Now, whether Mary ever engaged that part of her body may be a subject for someone else’s post, but I don’t think I’m far off in writing that what CM is scandalized over is Mary’s possession of what every woman has.

And therefore what FUS is apologizing for is allowing a professor to include a piece of literature – which he included, I must stress, in order for upperclassmen to engage with critically – that claims the simple scientific fact that Mary might have been actually, fully female.  Or that she would have organs that, when engaged, would function to give her pleasure.  Or that those organs may have functioned well.

Therefore, what FUS and CM are beating their breasts over is that Mary was made perfectly.  And without sin.  Including a sinless clitoris.  That the clitoris is, itself, sinless.

Critical Thinking and Carrere

It may be worth taking a brief digression to see what other, secular reviewers thoughts of the inclusion of the offending passage in Carrere’s book.

The Spectator has this to say:

The Kingdom contains a completely incongruous sequence in which the narrator breaks off from telling us about the New Testament, to watch an online film of a young woman masturbating. He watches it 20 times and then has a conversation with Hélène about it which was … well, a bit French for me. Later in the book, he says that he does not find it embarrassing to admit that he enjoys pornography, but that he does find talking about all the religious stuff in this book embarrassing. Many readers will know what he means.

CM fails to put the offending passage into the fuller context, unlike this secular review.  Think critically for a moment: what is Carrere exemplifying by allowing in this segue?  He’s looking at the fact that his audience, whom I presume he believes will be secular or even ex-Catholics like himself, will probably not be embarrassed by admitting that they thought about a porn star, but they will be embarrassed about engaging their imagination about Christ.

What a fascinating insight!  How sadly true!  What does that say about our society, that we’re embarrassed by God?  How important is it to realize our inverted sense of shame regarding the Creator and His Creation?

From The Guardian:

Finally, [Carrere] offers a singularly male view both of his own world and of antiquity.

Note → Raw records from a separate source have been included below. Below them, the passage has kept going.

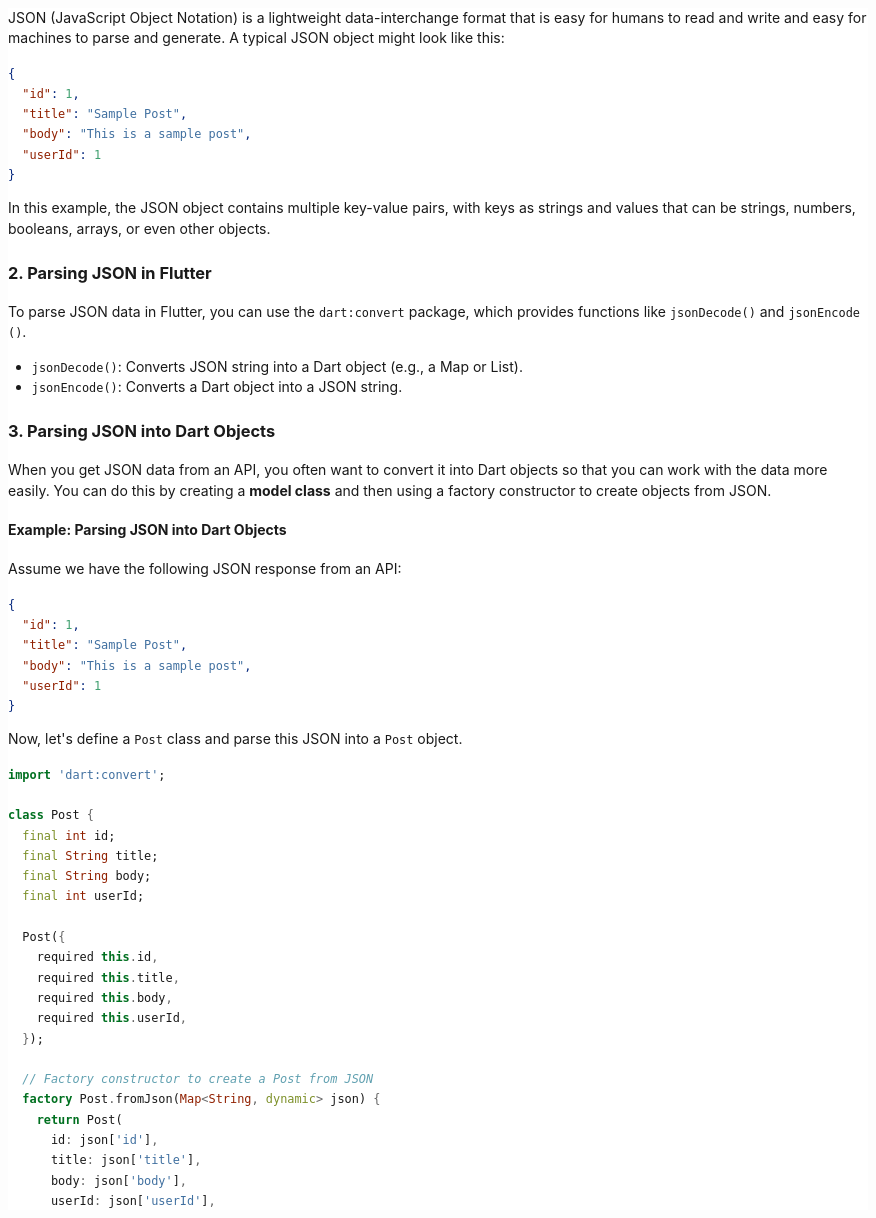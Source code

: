 JSON (JavaScript Object Notation) is a lightweight data-interchange format that is easy for humans to read and write and easy for machines to parse and generate. A typical JSON object might look like this:

```json
{
  "id": 1,
  "title": "Sample Post",
  "body": "This is a sample post",
  "userId": 1
}
```

In this example, the JSON object contains multiple key-value pairs, with keys as strings and values that can be strings, numbers, booleans, arrays, or even other objects.

### **2. Parsing JSON in Flutter**

To parse JSON data in Flutter, you can use the `dart:convert` package, which provides functions like `jsonDecode()` and `jsonEncode()`.

- `jsonDecode()`: Converts JSON string into a Dart object (e.g., a Map or List).
- `jsonEncode()`: Converts a Dart object into a JSON string.

### **3. Parsing JSON into Dart Objects**

When you get JSON data from an API, you often want to convert it into Dart objects so that you can work with the data more easily. You can do this by creating a **model class** and then using a factory constructor to create objects from JSON.

#### Example: Parsing JSON into Dart Objects

Assume we have the following JSON response from an API:

```json
{
  "id": 1,
  "title": "Sample Post",
  "body": "This is a sample post",
  "userId": 1
}
```

Now, let's define a `Post` class and parse this JSON into a `Post` object.

```dart
import 'dart:convert';

class Post {
  final int id;
  final String title;
  final String body;
  final int userId;

  Post({
    required this.id,
    required this.title,
    required this.body,
    required this.userId,
  });

  // Factory constructor to create a Post from JSON
  factory Post.fromJson(Map<String, dynamic> json) {
    return Post(
      id: json['id'],
      title: json['title'],
      body: json['body'],
      userId: json['userId'],
```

Women find their way into his story either as virtuous virgins, wives or bodies in porn movies. At one point, all three merge together, as he tells of his preference, when watching young women masturbate online, for real people over actors. This turns out to be a weird metaphor for the novelist-biographer’s desire to represent flesh-and-blood people. He then turns to imagining Jesus’s mother, Mary, herself masturbating. It’s meant as a provocation to pious types, but it ends up showing up Carrère himself as a caricatured Catholic male, for whom virgin and whore represent the only two categories of women.

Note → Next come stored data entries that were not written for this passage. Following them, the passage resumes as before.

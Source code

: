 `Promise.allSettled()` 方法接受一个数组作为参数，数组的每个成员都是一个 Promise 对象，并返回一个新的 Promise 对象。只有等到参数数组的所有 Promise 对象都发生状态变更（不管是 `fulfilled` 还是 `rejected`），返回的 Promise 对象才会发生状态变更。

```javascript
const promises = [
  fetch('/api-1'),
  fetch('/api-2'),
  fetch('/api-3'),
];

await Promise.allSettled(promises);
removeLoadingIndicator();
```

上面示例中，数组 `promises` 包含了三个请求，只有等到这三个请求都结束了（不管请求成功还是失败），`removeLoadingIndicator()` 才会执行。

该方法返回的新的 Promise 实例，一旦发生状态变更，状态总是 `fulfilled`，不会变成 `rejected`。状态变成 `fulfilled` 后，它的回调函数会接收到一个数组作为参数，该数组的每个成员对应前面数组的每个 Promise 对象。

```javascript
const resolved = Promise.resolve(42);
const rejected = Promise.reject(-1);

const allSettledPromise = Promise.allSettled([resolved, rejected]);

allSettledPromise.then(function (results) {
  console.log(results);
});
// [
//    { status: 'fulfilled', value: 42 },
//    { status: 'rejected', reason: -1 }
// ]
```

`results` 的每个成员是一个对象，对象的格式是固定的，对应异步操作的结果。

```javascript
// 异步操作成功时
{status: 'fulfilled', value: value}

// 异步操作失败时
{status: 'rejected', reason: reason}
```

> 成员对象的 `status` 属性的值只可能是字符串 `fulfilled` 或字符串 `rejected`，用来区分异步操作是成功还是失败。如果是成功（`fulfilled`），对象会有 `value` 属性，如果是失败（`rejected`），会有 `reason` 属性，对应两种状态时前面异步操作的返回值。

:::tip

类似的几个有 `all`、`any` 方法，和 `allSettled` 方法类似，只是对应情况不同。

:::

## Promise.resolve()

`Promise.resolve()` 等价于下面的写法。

How important, particularly in this post-#MeToo age, particularly at Steubenville, is it to realize that the “caricatured Catholic male,” even ones who leave the faith, have trouble breaking free of the virgin-whore dichotomy?  In fact, how much is the current CM uproar exactly in line with this reduced view of femininity?  That the Virgin Mary only has worth if she is anatomically neutered?  That the Virgin Mary must be as offended at her body as we are at her possessing one?

Moreover, how telling is it that CM is outraged at this part of the novel, when apparently – and far more blasphemously – Carrere’s whole novel suggests that Christ did not rise from the dead, and that the resurrection was an invention of St. Luke’s.  Here is the scandal:

That CM and FUS believe that a woman’s capability to achieve orgasm is more outrageous than denying Christ’s divinity.

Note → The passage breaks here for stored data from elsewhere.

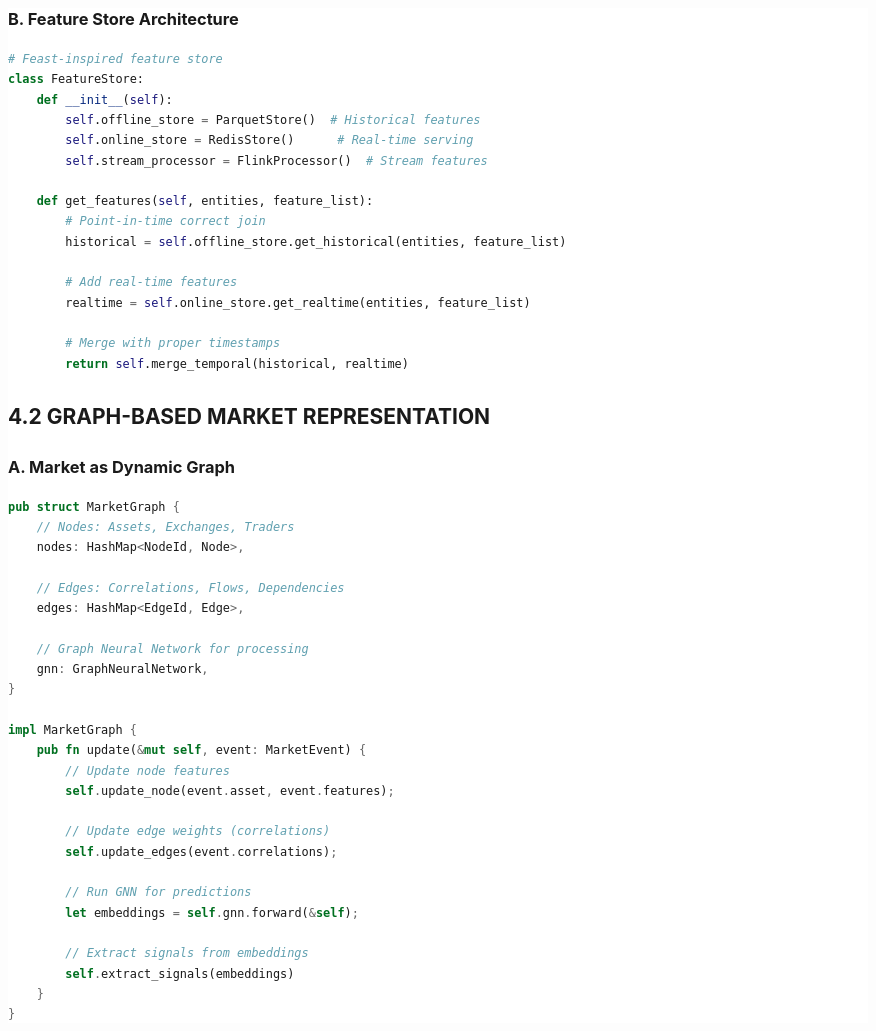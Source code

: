 ### B. Feature Store Architecture
```python
# Feast-inspired feature store
class FeatureStore:
    def __init__(self):
        self.offline_store = ParquetStore()  # Historical features
        self.online_store = RedisStore()      # Real-time serving
        self.stream_processor = FlinkProcessor()  # Stream features
        
    def get_features(self, entities, feature_list):
        # Point-in-time correct join
        historical = self.offline_store.get_historical(entities, feature_list)
        
        # Add real-time features
        realtime = self.online_store.get_realtime(entities, feature_list)
        
        # Merge with proper timestamps
        return self.merge_temporal(historical, realtime)
```

## 4.2 GRAPH-BASED MARKET REPRESENTATION

### A. Market as Dynamic Graph
```rust
pub struct MarketGraph {
    // Nodes: Assets, Exchanges, Traders
    nodes: HashMap<NodeId, Node>,
    
    // Edges: Correlations, Flows, Dependencies
    edges: HashMap<EdgeId, Edge>,
    
    // Graph Neural Network for processing
    gnn: GraphNeuralNetwork,
}

impl MarketGraph {
    pub fn update(&mut self, event: MarketEvent) {
        // Update node features
        self.update_node(event.asset, event.features);
        
        // Update edge weights (correlations)
        self.update_edges(event.correlations);
        
        // Run GNN for predictions
        let embeddings = self.gnn.forward(&self);
        
        // Extract signals from embeddings
        self.extract_signals(embeddings)
    }
}
```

What Do They Teach Them At These Schools?

I hope, I have long hoped, that FUS might recover itself from the current, anti-academic, Puritan “Catholics” who currently control the governing body, and return to the more purely, joyfully, intellectually rigorous and curious Catholicism that I experienced during my time there.

With FUS caving to CM and other alarmists, I worry that the bastion of thought may crumble at the last.  I’ll send up an Ave tonight for my alma mater, but trust that Mary can – and will – take care of her children herself.